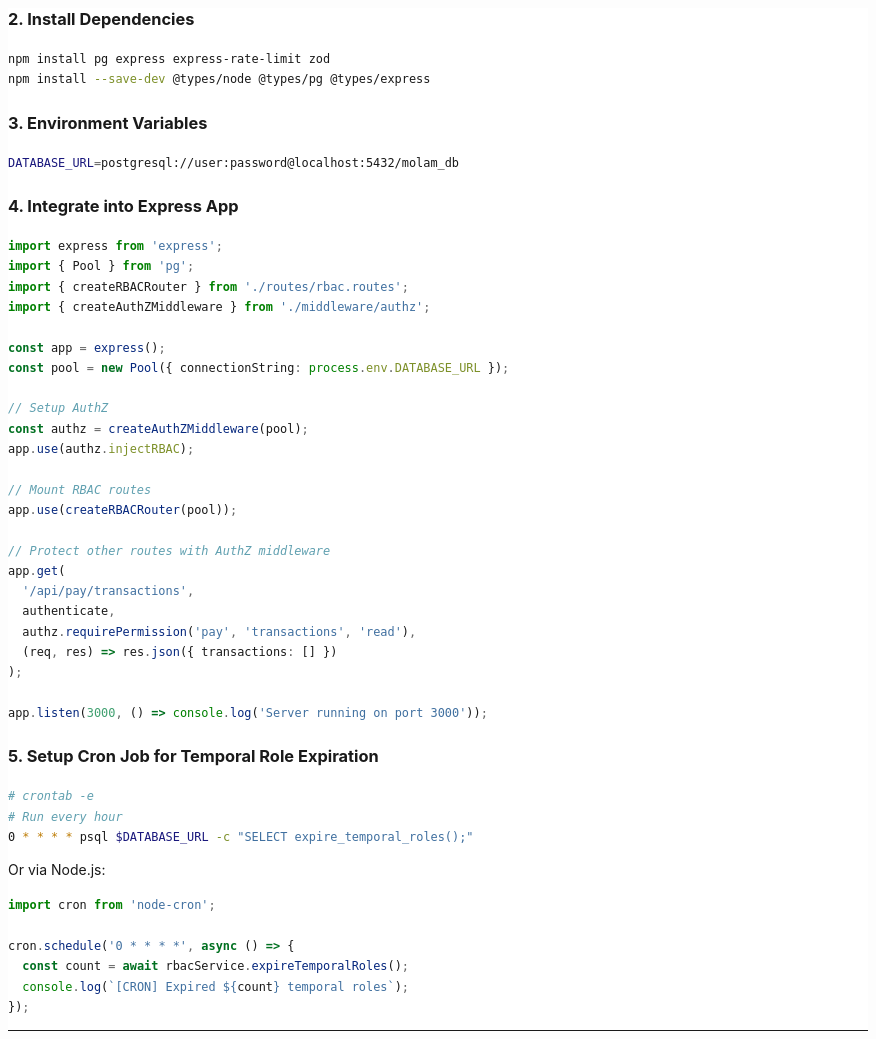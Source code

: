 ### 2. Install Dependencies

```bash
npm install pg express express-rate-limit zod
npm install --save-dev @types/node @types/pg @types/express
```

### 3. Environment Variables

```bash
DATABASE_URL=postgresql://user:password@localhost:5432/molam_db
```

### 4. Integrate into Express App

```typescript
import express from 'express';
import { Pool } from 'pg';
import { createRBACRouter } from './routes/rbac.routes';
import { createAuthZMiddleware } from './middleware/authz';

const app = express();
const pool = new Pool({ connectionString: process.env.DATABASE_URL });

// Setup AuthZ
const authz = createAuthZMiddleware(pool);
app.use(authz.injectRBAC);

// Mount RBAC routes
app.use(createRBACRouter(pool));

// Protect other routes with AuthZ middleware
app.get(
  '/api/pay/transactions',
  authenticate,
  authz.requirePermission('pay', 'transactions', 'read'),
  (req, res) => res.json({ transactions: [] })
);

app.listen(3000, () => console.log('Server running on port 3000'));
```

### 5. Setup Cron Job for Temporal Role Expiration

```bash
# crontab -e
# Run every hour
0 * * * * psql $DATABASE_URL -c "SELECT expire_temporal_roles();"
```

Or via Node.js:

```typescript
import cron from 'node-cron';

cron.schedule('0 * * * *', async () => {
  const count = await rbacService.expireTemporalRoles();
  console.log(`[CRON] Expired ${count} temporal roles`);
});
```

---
...
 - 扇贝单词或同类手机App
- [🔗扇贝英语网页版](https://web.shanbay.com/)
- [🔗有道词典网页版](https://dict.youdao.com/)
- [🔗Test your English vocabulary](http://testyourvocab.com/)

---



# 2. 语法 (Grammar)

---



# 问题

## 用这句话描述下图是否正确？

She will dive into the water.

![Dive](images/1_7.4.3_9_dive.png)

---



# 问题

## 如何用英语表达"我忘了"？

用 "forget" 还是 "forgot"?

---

- **Task brief**
Among the lines in the material above, some may hold "into". State how many do, and add nothing.

- **Solution for this task**
2